2025-07-06 03:32:18.319 -0400 [INFO]: { 7: }: delete proto ESP spi 0xD6XXX300
2025-07-06 03:32:18.319 -0400 [PWRN]: { 7: }: can't find sa for proto ESP spi 0xD6XXX300 <<< Since PA-FW already deleted the SA, it cannot find it, resulting in an error.
Environment
This issue commonly arises in IPsec VPN tunnels where:
-
Both VPN peers (Palo Alto Networks firewall and remote device) are configured with identical Phase 1 (IKE SA) and Phase 2 (IPsec SA) lifetimes.
-
For example, both peers might have Phase 1 lifetime as 24 hours and Phase 2 lifetime as 8 hours.
-
Phase 1 negotiation is successful, but Phase 2 experiences failure due to this "race condition".
Cause
The root cause is a race condition during the Phase 2 (IPsec SA) rekeying process. When both VPN peers have identical Phase 2 lifetimes, they often attempt to initiate rekeying or delete the old SA at nearly the same moment. This synchronization overlap causes a conflict:
-
One peer (e.g., the PA-FW) initiates the deletion of its current Phase 2 SA.
-
Almost simultaneously, the other peer sends an explicit DELETE payload for the same SA.
-
The receiving firewall (PA-FW in the example) then attempts to process a deletion request for an SA it has already (or is in the process of) removing, leading to the "can't find SA" error and tunnel disruption.
Resolution
To mitigate this rekeying race condition and stabilize the IPsec VPN tunnel, the primary solution is to stagger the Phase 2 (IPsec SA) lifetimes between the two VPN peers.
-
Adjust Phase 2 Lifetime on One Peer:
-
Modify the Phase 2 IPsec Crypto Profile lifetime on either the Palo Alto Networks firewall or the remote VPN peer.
-
Goal: Ensure the Phase 2 lifetime on one side is slightly different from the other.
-
Example: If the remote peer's Phase 2 lifetime is set to 8 hours (28,800 seconds), set the Phase 2 lifetime on your Palo Alto Networks firewall to 7 hours and 55 minutes (28,500 seconds) or 8 hours and 5 minutes (29,100 seconds). A difference of 60 to 300 seconds (1-5 minutes) is typically sufficient.
-
Why it works: This ensures one peer initiates the rekeying process slightly before the other, allowing a smooth transition to a new SA without simultaneous deletions.
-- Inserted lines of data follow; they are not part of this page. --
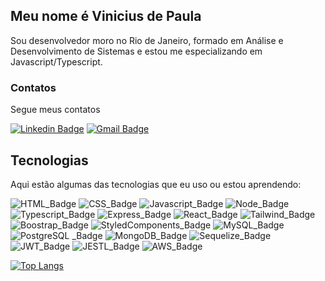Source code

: ## Meu nome é Vinicius de Paula
Sou desenvolvedor moro no Rio de Janeiro, formado em Análise e Desenvolvimento de Sistemas e estou  me especializando em Javascript/Typescript.

<!-- ![Anurag's GitHub stats](https://github-readme-stats.vercel.app/api?username=viniciusram2025&show_icons=true&theme=highcontrast) -->


### Contatos
Segue meus contatos

[![Linkedin Badge](https://img.shields.io/badge/-LinkedIn-blue?style=flat-square&logo=Linkedin&logoColor=white&link=https://www.linkedin.com/in/viniciusram2025/)](https://www.linkedin.com/in/viniciusram2025/)
[![Gmail Badge](https://img.shields.io/badge/-Gmail-red?style=flat-square&logo=Gmail&logoColor=white&link=maito:vinicius.ram2025@gmail.com)](maito:vinicius.ram2025@gmail.com)

 
## Tecnologias
Aqui estão algumas das tecnologias que eu uso ou estou aprendendo: 

![HTML_Badge](https://img.shields.io/badge/HTML5-E34F26?style=for-the-badge&logo=html5&logoColor=white)
![CSS_Badge](https://img.shields.io/badge/CSS3-1572B6?style=for-the-badge&logo=css3&logoColor=white)
![Javascript_Badge](https://img.shields.io/badge/JavaScript-F7DF1E?style=for-the-badge&logo=javascript&logoColor=black)
![Node_Badge](https://img.shields.io/badge/Node.js-43853D?style=for-the-badge&logo=node.js&logoColor=white)
![Typescript_Badge](https://img.shields.io/badge/TypeScript-007ACC?style=for-the-badge&logo=typescript&logoColor=white)
![Express_Badge](https://img.shields.io/badge/Express.js-404D59?style=for-the-badge)
![React_Badge](https://img.shields.io/badge/React-20232A?style=for-the-badge&logo=react&logoColor=61DAFB)
![Tailwind_Badge](https://img.shields.io/badge/Tailwind_CSS-38B2AC?style=for-the-badge&logo=tailwind-css&logoColor=white)
![Boostrap_Badge](https://img.shields.io/badge/Bootstrap-563D7C?style=for-the-badge&logo=bootstrap&logoColor=white)
![StyledComponents_Badge](https://img.shields.io/badge/styled--components-DB7093?style=for-the-badge&logo=styled-components&logoColor=white)
![MySQL_Badge](https://img.shields.io/badge/MySQL-00000F?style=for-the-badge&logo=mysql&logoColor=white)
![PostgreSQL _Badge](https://img.shields.io/badge/PostgreSQL-316192?style=for-the-badge&logo=postgresql&logoColor=white)
![MongoDB_Badge](https://img.shields.io/badge/MongoDB-4EA94B?style=for-the-badge&logo=mongodb&logoColor=white)
![Sequelize_Badge](https://img.shields.io/badge/sequelize-323330?style=for-the-badge&logo=sequelize&logoColor=blue)
![JWT_Badge](https://img.shields.io/badge/json%20web%20tokens-323330?style=for-the-badge&logo=json-web-tokens&logoColor=pink)
![JESTL_Badge](https://img.shields.io/badge/Jest-323330?style=for-the-badge&logo=Jest&logoColor=white)
![AWS_Badge](https://img.shields.io/badge/Amazon_AWS-232F3E?style=for-the-badge&logo=amazon-aws&logoColor=white)



[![Top Langs](https://github-readme-stats.vercel.app/api/top-langs/?username=viniciusram2025&layout=pie&theme=highcontrast)](https://github.com/viniciusram2025/github-readme-stats)
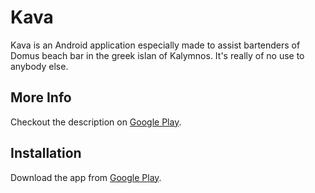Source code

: # Kava

Kava is an Android application especially made to assist bartenders of Domus beach bar in 
the greek islan of Kalymnos. It's really of no use to anybody else.

## More Info

Checkout the description on [Google Play](https://play.google.com/store/apps/details?id=kalymnos.skemelio.kava).

## Installation

Download the app from [Google Play](https://play.google.com/store/apps/details?id=kalymnos.skemelio.kava).

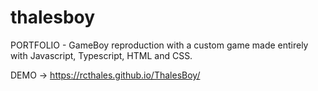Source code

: # thalesboy
PORTFOLIO - GameBoy reproduction with a custom game made entirely with Javascript, Typescript, HTML and CSS.

DEMO -> https://rcthales.github.io/ThalesBoy/
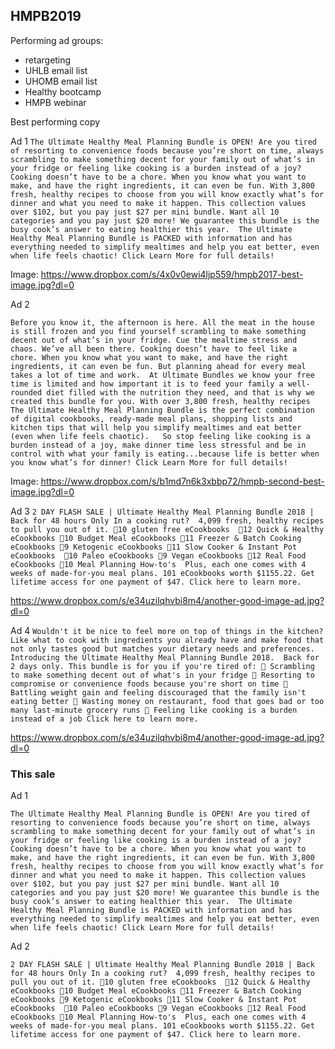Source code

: <!-- TITLE: Hmpb 2019 -->

## HMPB2019

Performing ad groups: 
* retargeting
* UHLB email list
* UHOMB email list
* Healthy bootcamp
* HMPB webinar

Best performing copy

Ad 1
`The Ultimate Healthy Meal Planning Bundle is OPEN!
Are you tired of resorting to convenience foods because you’re short on time, always scrambling to make something decent for your family out of what’s in your fridge or feeling like cooking is a burden instead of a joy?
Cooking doesn’t have to be a chore. When you know what you want to make, and have the right ingredients, it can even be fun. With 3,800 fresh, healthy recipes to choose from you will know exactly what’s for dinner and what you need to make it happen.
This collection values over $102, but you pay just $27 per mini bundle. Want all 10 categories and you pay just $20 more! We guarantee this bundle is the busy cook’s answer to eating healthier this year. 
The Ultimate Healthy Meal Planning Bundle is PACKED with information and has everything needed to simplify mealtimes and help you eat better, even when life feels chaotic!
Click Learn More for full details!`

Image: https://www.dropbox.com/s/4x0v0ewi4ljp559/hmpb2017-best-image.jpg?dl=0

Ad 2

`Before you know it, the afternoon is here. All the meat in the house is still frozen and you find yourself scrambling to make something decent out of what’s in your fridge. Cue the mealtime stress and chaos. We’ve all been there.
Cooking doesn’t have to feel like a chore. When you know what you want to make, and have the right ingredients, it can even be fun. But planning ahead for every meal takes a lot of time and work. 
At Ultimate Bundles we know your free time is limited and how important it is to feed your family a well-rounded diet filled with the nutrition they need, and that is why we created this bundle for you.
With over 3,800 fresh, healthy recipes The Ultimate Healthy Meal Planning Bundle is the perfect combination of digital cookbooks, ready-made meal plans, shopping lists and kitchen tips that will help you simplify mealtimes and eat better (even when life feels chaotic).  
So stop feeling like cooking is a burden instead of a joy, make dinner time less stressful and be in control with what your family is eating...because life is better when you know what’s for dinner!
Click Learn More for full details!`

Image: https://www.dropbox.com/s/b1md7n6k3xbbp72/hmpb-second-best-image.jpg?dl=0

Ad 3
`2 DAY FLASH SALE | Ultimate Healthy Meal Planning Bundle 2018 | Back for 48 hours Only
In a cooking rut?  4,099 fresh, healthy recipes to pull you out of it.
🍉10 gluten free eCookbooks 
🍉12 Quick & Healthy eCookbooks
🍉10 Budget Meal eCookbooks
🍉11 Freezer & Batch Cooking eCookbooks
🍉9 Ketogenic eCookbooks
🍉11 Slow Cooker & Instant Pot eCookbooks 
🍉10 Paleo eCookbooks
🍉9 Vegan eCookbooks
🍉12 Real Food eCookbooks
🍉10 Meal Planning How-to's 
Plus, each one comes with 4 weeks of made-for-you meal plans.
101 eCookbooks worth $1155.22. Get lifetime access for one payment of $47.
Click here to learn more.`

https://www.dropbox.com/s/e34uzilqhvbi8m4/another-good-image-ad.jpg?dl=0

Ad 4
`Wouldn't it be nice to feel more on top of things in the kitchen? Like what to cook with ingredients you already have and make food that not only tastes good but matches your dietary needs and preferences.
Introducing the Ultimate Healthy Meal Planning Bundle 2018.  Back for 2 days only.
This bundle is for you if you're tired of:
🍅 Scrambling to make something decent out of what's in your fridge
🍅 Resorting to compromise or convenience foods because you're short on time
🍅 Battling weight gain and feeling discouraged that the family isn't eating better
🍅 Wasting money on restaurant, food that goes bad or too many last-minute grocery runs
🍅 Feeling like cooking is a burden instead of a job
Click here to learn more.`

https://www.dropbox.com/s/e34uzilqhvbi8m4/another-good-image-ad.jpg?dl=0

### This sale
Ad 1

`The Ultimate Healthy Meal Planning Bundle is OPEN!
Are you tired of resorting to convenience foods because you’re short on time, always scrambling to make something decent for your family out of what’s in your fridge or feeling like cooking is a burden instead of a joy?
Cooking doesn’t have to be a chore. When you know what you want to make, and have the right ingredients, it can even be fun. With 3,800 fresh, healthy recipes to choose from you will know exactly what’s for dinner and what you need to make it happen.
This collection values over $102, but you pay just $27 per mini bundle. Want all 10 categories and you pay just $20 more! We guarantee this bundle is the busy cook’s answer to eating healthier this year. 
The Ultimate Healthy Meal Planning Bundle is PACKED with information and has everything needed to simplify mealtimes and help you eat better, even when life feels chaotic!
Click Learn More for full details!`

Ad 2

`2 DAY FLASH SALE | Ultimate Healthy Meal Planning Bundle 2018 | Back for 48 hours Only
In a cooking rut?  4,099 fresh, healthy recipes to pull you out of it.
🍉10 gluten free eCookbooks 
🍉12 Quick & Healthy eCookbooks
🍉10 Budget Meal eCookbooks
🍉11 Freezer & Batch Cooking eCookbooks
🍉9 Ketogenic eCookbooks
🍉11 Slow Cooker & Instant Pot eCookbooks 
🍉10 Paleo eCookbooks
🍉9 Vegan eCookbooks
🍉12 Real Food eCookbooks
🍉10 Meal Planning How-to's 
Plus, each one comes with 4 weeks of made-for-you meal plans.
101 eCookbooks worth $1155.22. Get lifetime access for one payment of $47.
Click here to learn more.`


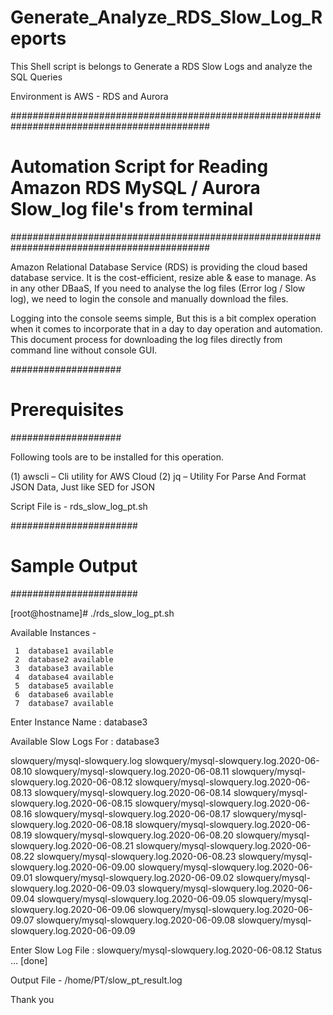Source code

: # Generate_Analyze_RDS_Slow_Log_Reports
This Shell script is belongs to Generate a RDS Slow Logs and analyze the SQL Queries

Environment is AWS - RDS and Aurora 

############################################################################################
# Automation Script for Reading Amazon RDS MySQL / Aurora Slow_log file's from terminal    #
############################################################################################

Amazon Relational Database Service (RDS) is providing the cloud based database service. It is the cost-efficient, resize able & ease to manage. As in any other DBaaS, If you need to analyse the log files (Error log / Slow log), we need to login the console and manually download the files. 

Logging into the console seems simple, But this is a bit complex operation when it comes to incorporate that in a day to day operation and automation. This document process for downloading the log files directly from command line without console GUI.

####################
#  Prerequisites   #
####################

Following tools are to be installed for this operation. 

(1) awscli – Cli utility for AWS Cloud 
(2) jq – Utility For Parse And Format JSON Data, Just like SED for JSON

Script File is -  rds_slow_log_pt.sh 


#######################
#   Sample Output     #
#######################

[root@hostname]# ./rds_slow_log_pt.sh 

Available Instances - 

     1	database1 available
     2	database2 available
     3	database3 available
     4	database4 available
     5	database5 available
     6	database6 available
     7	database7 available

Enter Instance Name : database3

Available Slow Logs For : database3

slowquery/mysql-slowquery.log
slowquery/mysql-slowquery.log.2020-06-08.10
slowquery/mysql-slowquery.log.2020-06-08.11
slowquery/mysql-slowquery.log.2020-06-08.12
slowquery/mysql-slowquery.log.2020-06-08.13
slowquery/mysql-slowquery.log.2020-06-08.14
slowquery/mysql-slowquery.log.2020-06-08.15
slowquery/mysql-slowquery.log.2020-06-08.16
slowquery/mysql-slowquery.log.2020-06-08.17
slowquery/mysql-slowquery.log.2020-06-08.18
slowquery/mysql-slowquery.log.2020-06-08.19
slowquery/mysql-slowquery.log.2020-06-08.20
slowquery/mysql-slowquery.log.2020-06-08.21
slowquery/mysql-slowquery.log.2020-06-08.22
slowquery/mysql-slowquery.log.2020-06-08.23
slowquery/mysql-slowquery.log.2020-06-09.00
slowquery/mysql-slowquery.log.2020-06-09.01
slowquery/mysql-slowquery.log.2020-06-09.02
slowquery/mysql-slowquery.log.2020-06-09.03
slowquery/mysql-slowquery.log.2020-06-09.04
slowquery/mysql-slowquery.log.2020-06-09.05
slowquery/mysql-slowquery.log.2020-06-09.06
slowquery/mysql-slowquery.log.2020-06-09.07
slowquery/mysql-slowquery.log.2020-06-09.08
slowquery/mysql-slowquery.log.2020-06-09.09

Enter Slow Log File : slowquery/mysql-slowquery.log.2020-06-08.12
Status ... [done] 

Output File - /home/PT/slow_pt_result.log

Thank you
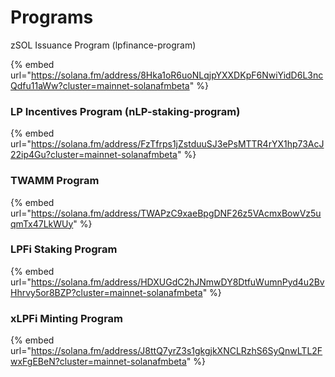 # Programs

zSOL Issuance Program (lpfinance-program)

{% embed url="https://solana.fm/address/8Hka1oR6uoNLqjpYXXDKpF6NwiYidD6L3ncQdfu11aWw?cluster=mainnet-solanafmbeta" %}

### LP Incentives Program (nLP-staking-program)

{% embed url="https://solana.fm/address/FzTfrps1jZstduuSJ3ePsMTTR4rYX1hp73AcJ22ip4Gu?cluster=mainnet-solanafmbeta" %}

### TWAMM Program

{% embed url="https://solana.fm/address/TWAPzC9xaeBpgDNF26z5VAcmxBowVz5uqmTx47LkWUy" %}

### LPFi Staking Program

{% embed url="https://solana.fm/address/HDXUGdC2hJNmwDY8DtfuWumnPyd4u2BvHhrvy5or8BZP?cluster=mainnet-solanafmbeta" %}

### xLPFi Minting Program

{% embed url="https://solana.fm/address/J8ttQ7yrZ3s1gkgjkXNCLRzhS6SyQnwLTL2FwxFgEBeN?cluster=mainnet-solanafmbeta" %}
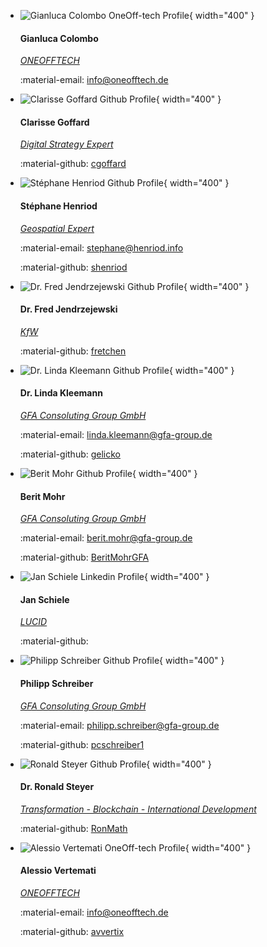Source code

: 

<div class="grid cards team" markdown>

-   ![Gianluca Colombo OneOff-tech Profile](https://oneofftech.xyz/assets/images/team/gianluca.jpg){ width="400" }

    #### Gianluca Colombo
    [*ONEOFFTECH*](https://oneofftech.de/)

    :material-email: [info@oneofftech.de](mailto:info@oneofftech.de)

-   ![Clarisse Goffard Github Profile](https://avatars.githubusercontent.com/u/145029905?v=4){ width="400" }

    #### Clarisse Goffard
    [*Digital Strategy Expert*](https://www.linkedin.com/in/clarisse-goffard-3b68b555/?original_referer=https%3A%2F%2Fwww%2Egoogle%2Ecom%2F&originalSubdomain=be)
    
    :material-github: [cgoffard](https://github.com/cgoffard)


-   ![Stéphane Henriod Github Profile](https://avatars.githubusercontent.com/u/23653367?v=4){ width="400" }

    #### Stéphane Henriod

    [*Geospatial Expert*](https://www.henriod.info)
    

    :material-email: [stephane@henriod.info](mailto:stephane@henriod.info)
    
    :material-github: [shenriod](https://github.com/shenriod)


-   ![Dr. Fred Jendrzejewski Github Profile](https://avatars.githubusercontent.com/u/8323674?v=4){ width="400" }

    #### Dr. Fred Jendrzejewski

    [*KfW*](https://www.kfw.de/kfw.de.html)
    
    :material-github: [fretchen](https://github.com/fretchen)


-   ![Dr. Linda Kleemann Github Profile](https://avatars.githubusercontent.com/u/161041924?v=4){ width="400" }

    #### Dr. Linda Kleemann

    [*GFA Consoluting Group GmbH*](https://www.gfa-group.de/)

    :material-email: [linda.kleemann@gfa-group.de](mailto:linda.kleemann@gfa-group.de)
    
    :material-github: [gelicko](https://github.com/gelicko)


-   ![Berit Mohr Github Profile](https://avatars.githubusercontent.com/u/129504782?v=4){ width="400" }

    #### Berit Mohr

    [*GFA Consoluting Group GmbH*](https://www.gfa-group.de/)
    
    :material-email: [berit.mohr@gfa-group.de](mailto:berit.mohr@gfa-group.de)

    :material-github: [BeritMohrGFA](https://github.com/BeritMohrGFA)

-   ![Jan Schiele Linkedin Profile](https://media.licdn.com/dms/image/D4D03AQFlpKykQa9ddg/profile-displayphoto-shrink_200_200/0/1715165290217?e=1722470400&v=beta&t=deN5ZSnm2_fwnT-K2lA4IGghRKSyFgdzAYZDfsMDe2o){ width="400" }

    #### Jan Schiele
    [*LUCID*](https://lucid.berlin/)
    
    :material-github:

-   ![Philipp Schreiber Github Profile](https://avatars.githubusercontent.com/u/82368796?v=4){ width="400" }

    #### Philipp Schreiber

    [*GFA Consoluting Group GmbH*](https://www.gfa-group.de/)
    
    :material-email: [philipp.schreiber@gfa-group.de](mailto:philipp.schreiber@gfa-group.de)

    :material-github: [pcschreiber1](https://github.com/pcschreiber1)


-   ![Ronald Steyer Github Profile](https://avatars.githubusercontent.com/u/28636908?v=4){ width="400" }

    #### Dr. Ronald Steyer
    
    [*Transformation - Blockchain - International Development*](https://www.linkedin.com/in/aboutronald/)

    :material-github: [RonMath](https://github.com/RonMath)


-   ![Alessio Vertemati OneOff-tech Profile](https://oneofftech.xyz/assets/images/team/alessio.jpg){ width="400" }

    #### Alessio Vertemati
    [*ONEOFFTECH*](https://oneofftech.de/)

    :material-email: [info@oneofftech.de](mailto:info@oneofftech.de)

    :material-github: [avvertix](https://github.com/avvertix)
</div>


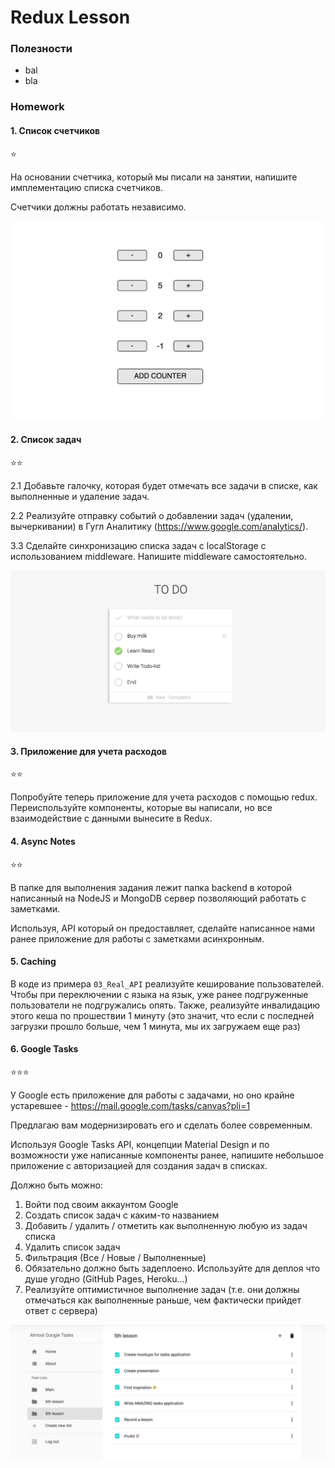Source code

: # Redux Lesson

### Полезности

- bal
- bla

### Homework

#### 1. Список счетчиков

⭐️

На основании счетчика, который мы писали на занятии, напишите имплементацию списка счетчиков.

Счетчики должны работать независимо.

![1](_assets/Counters.png)

#### 2. Список задач

⭐️⭐️

2.1 Добавьте галочку, которая будет отмечать все задачи в списке, как выполненные и удаление задач.

2.2 Реализуйте отправку событий о добавлении задач (удалении, вычеркивании) в Гугл Аналитику (https://www.google.com/analytics/).

3.3 Сделайте синхронизацию списка задач с localStorage c использованием middleware. Напишите middleware самостоятельно.

![1](_assets/Todos.png)


#### 3. Приложение для учета расходов

⭐️⭐️

Попробуйте теперь приложение для учета расходов с помощью redux. Переиспользуйте компоненты, которые вы написали, но все взаимодействие с данными вынесите в Redux.

#### 4. Async Notes

⭐️⭐️

В папке для выполнения задания лежит папка backend в которой написанный на NodeJS и MongoDB сервер позволяющий работать с заметками.

Используя, API который он предоставляет, сделайте написанное нами ранее приложение для работы с заметками асинхронным.

#### 5. Caching

В коде из примера `03_Real_API` реализуйте кеширование пользователей. Чтобы при переключении с языка на язык, уже ранее подгруженные пользователи не подгружались опять. Также, реализуйте инвалидацию этого кеша по прошествии 1 минуту (это значит, что если с последней загрузки прошло больше, чем 1 минута, мы их загружаем еще раз)

#### 6. Google Tasks

⭐️⭐️⭐️

У Google есть приложение для работы с задачами, но оно крайне устаревшее - https://mail.google.com/tasks/canvas?pli=1

Предлагаю вам модернизировать его и сделать более современным.

Используя Google Tasks API, концепции Material Design и по возможности уже написанные компоненты ранее, напишите небольшое приложение с авторизацией для создания задач в списках.

Должно быть можно:

1. Войти под своим аккаунтом Google
2. Создать список задач с каким-то названием
3. Добавить / удалить / отметить как выполненную любую из задач списка
4. Удалить список задач
5. Фильтрация (Все / Новые / Выполненные)
6. Обязательно должно быть задеплоено. Используйте для деплоя что душе угодно (GitHub Pages, Heroku...)
7. Реализуйте оптимистичное выполнение задач (т.е. они должны отмечаться как выполненные раньше, чем фактически прийдет ответ с сервера)

![1](_assets/Tasks.png)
Steps on Palo Alto Networks Firewall:
-
Navigate to Network > Network Profiles > IPSec Crypto.
-
Edit the IPSec Crypto Profile associated with the problematic VPN tunnel.
-
In the Lifetime section, adjust the
Seconds(orMinutes/Hours) value. -
Commit the changes to the firewall.
-
-
Clear SAs and Monitor:
-
After adjusting the lifetime, clear the existing IKE and IPsec Security Associations on both VPN peers (if possible) to force a fresh negotiation.
-
Palo Alto CLI:
clear vpn ike-sa gateway <your-ike-gateway-name> clear vpn ipsec-sa tunnel <your-ipsec-tunnel-name>
-
-
Initiate "interesting traffic" over the VPN tunnel to trigger its re-establishment.
-
Monitor the tunnel status in the GUI (
Network > IPSec Tunnels) and relevant logs (Monitor > Logs > System, filtered forvpn,ike,ipsec) to confirm stability and successful rekeying without errors.
-
Note: Toggling the tunnel from one endpoint (clear vpn commands) can temporarily re-negotiate the tunnel. However, without addressing the lifetime mismatch, the race condition will recur when the identical lifetimes expire again. Therefore, lifetime staggering is the recommended long-term solution.